* [Problem]
The pictures are to be dropped, and the records below are to be restated word for word.

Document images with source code
= Beginning of Section =

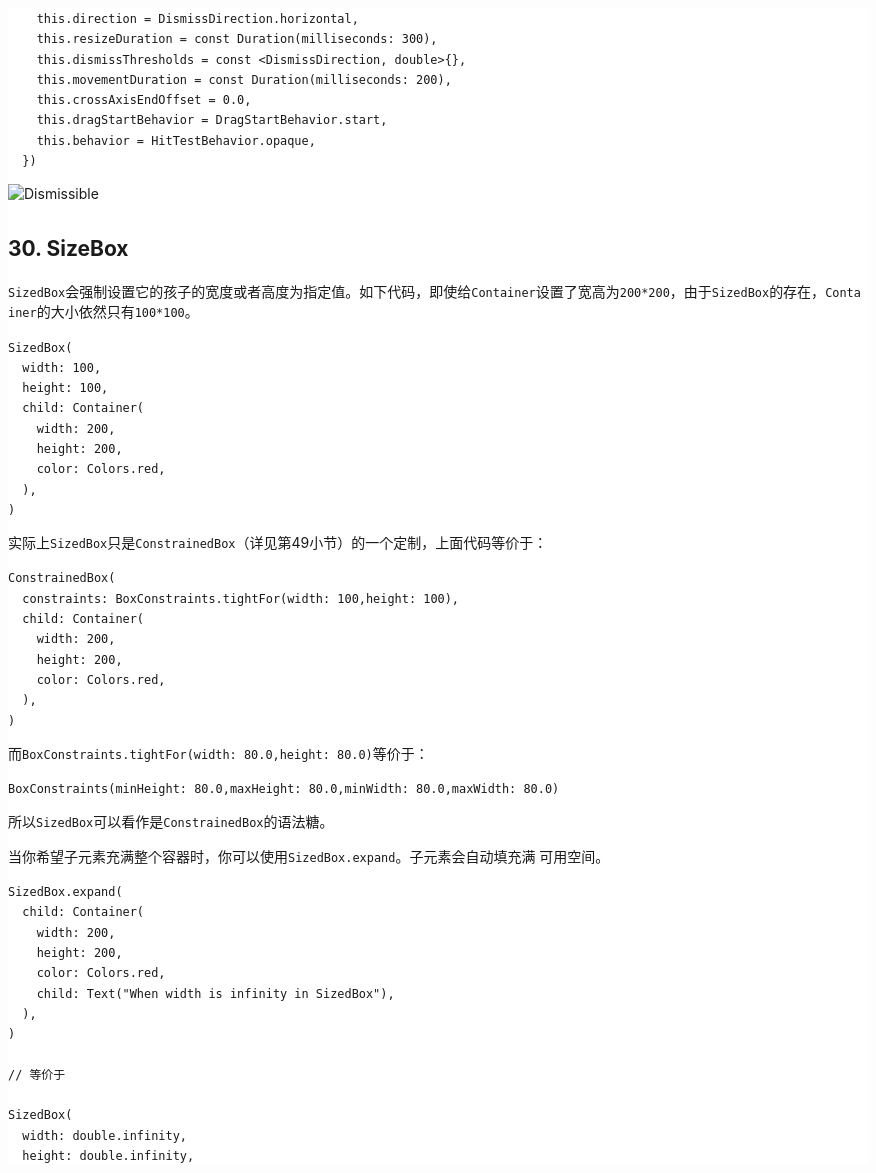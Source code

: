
 ```
    this.direction = DismissDirection.horizontal,
    this.resizeDuration = const Duration(milliseconds: 300),
    this.dismissThresholds = const <DismissDirection, double>{},
    this.movementDuration = const Duration(milliseconds: 200),
    this.crossAxisEndOffset = 0.0,
    this.dragStartBehavior = DragStartBehavior.start,
    this.behavior = HitTestBehavior.opaque,
  })
```

![Dismissible](https://raw.githubusercontent.com/Nirvana-cn/Photograph-deposit/master/flutter-week/Dismissible.gif)

## 30. SizeBox

`SizedBox`会强制设置它的孩子的宽度或者高度为指定值。如下代码，即使给`Container`设置了宽高为`200*200`，由于`SizedBox`的存在，`Container`的大小依然只有`100*100`。

```
SizedBox(
  width: 100,
  height: 100,
  child: Container(
    width: 200,
    height: 200,
    color: Colors.red,
  ),
)
```

实际上`SizedBox`只是`ConstrainedBox`（详见第49小节）的一个定制，上面代码等价于：

```
ConstrainedBox(
  constraints: BoxConstraints.tightFor(width: 100,height: 100),
  child: Container(
    width: 200,
    height: 200,
    color: Colors.red,
  ),
)
```

而`BoxConstraints.tightFor(width: 80.0,height: 80.0)`等价于：

```
BoxConstraints(minHeight: 80.0,maxHeight: 80.0,minWidth: 80.0,maxWidth: 80.0)

```

所以`SizedBox`可以看作是`ConstrainedBox`的语法糖。

当你希望子元素充满整个容器时，你可以使用`SizedBox.expand`。子元素会自动填充满 可用空间。

```
SizedBox.expand(
  child: Container(
    width: 200,
    height: 200,
    color: Colors.red,
    child: Text("When width is infinity in SizedBox"),
  ),
)

// 等价于

SizedBox(
  width: double.infinity,
  height: double.infinity,
```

= End of Section =

* [Solution to the exercise]
Source code

:
 ```
    this.direction = DismissDirection.horizontal,
    this.resizeDuration = const Duration(milliseconds: 300),
    this.dismissThresholds = const <DismissDirection, double>{},
    this.movementDuration = const Duration(milliseconds: 200),
    this.crossAxisEndOffset = 0.0,
    this.dragStartBehavior = DragStartBehavior.start,
    this.behavior = HitTestBehavior.opaque,
  })
```

![Dismissible](https://raw.githubusercontent.com/Nirvana-cn/Photograph-deposit/master/flutter-week/Dismissible.gif)

## 30. SizeBox

`SizedBox`会强制设置它的孩子的宽度或者高度为指定值。如下代码，即使给`Container`设置了宽高为`200*200`，由于`SizedBox`的存在，`Container`的大小依然只有`100*100`。

```
SizedBox(
  width: 100,
  height: 100,
  child: Container(
    width: 200,
    height: 200,
    color: Colors.red,
  ),
)
```

实际上`SizedBox`只是`ConstrainedBox`（详见第49小节）的一个定制，上面代码等价于：

```
ConstrainedBox(
  constraints: BoxConstraints.tightFor(width: 100,height: 100),
  child: Container(
    width: 200,
    height: 200,
    color: Colors.red,
  ),
)
```

而`BoxConstraints.tightFor(width: 80.0,height: 80.0)`等价于：

```
BoxConstraints(minHeight: 80.0,maxHeight: 80.0,minWidth: 80.0,maxWidth: 80.0)

```

所以`SizedBox`可以看作是`ConstrainedBox`的语法糖。

当你希望子元素充满整个容器时，你可以使用`SizedBox.expand`。子元素会自动填充满 可用空间。

```
SizedBox.expand(
  child: Container(
    width: 200,
    height: 200,
    color: Colors.red,
    child: Text("When width is infinity in SizedBox"),
  ),
)

// 等价于

SizedBox(
  width: double.infinity,
  height: double.infinity,
```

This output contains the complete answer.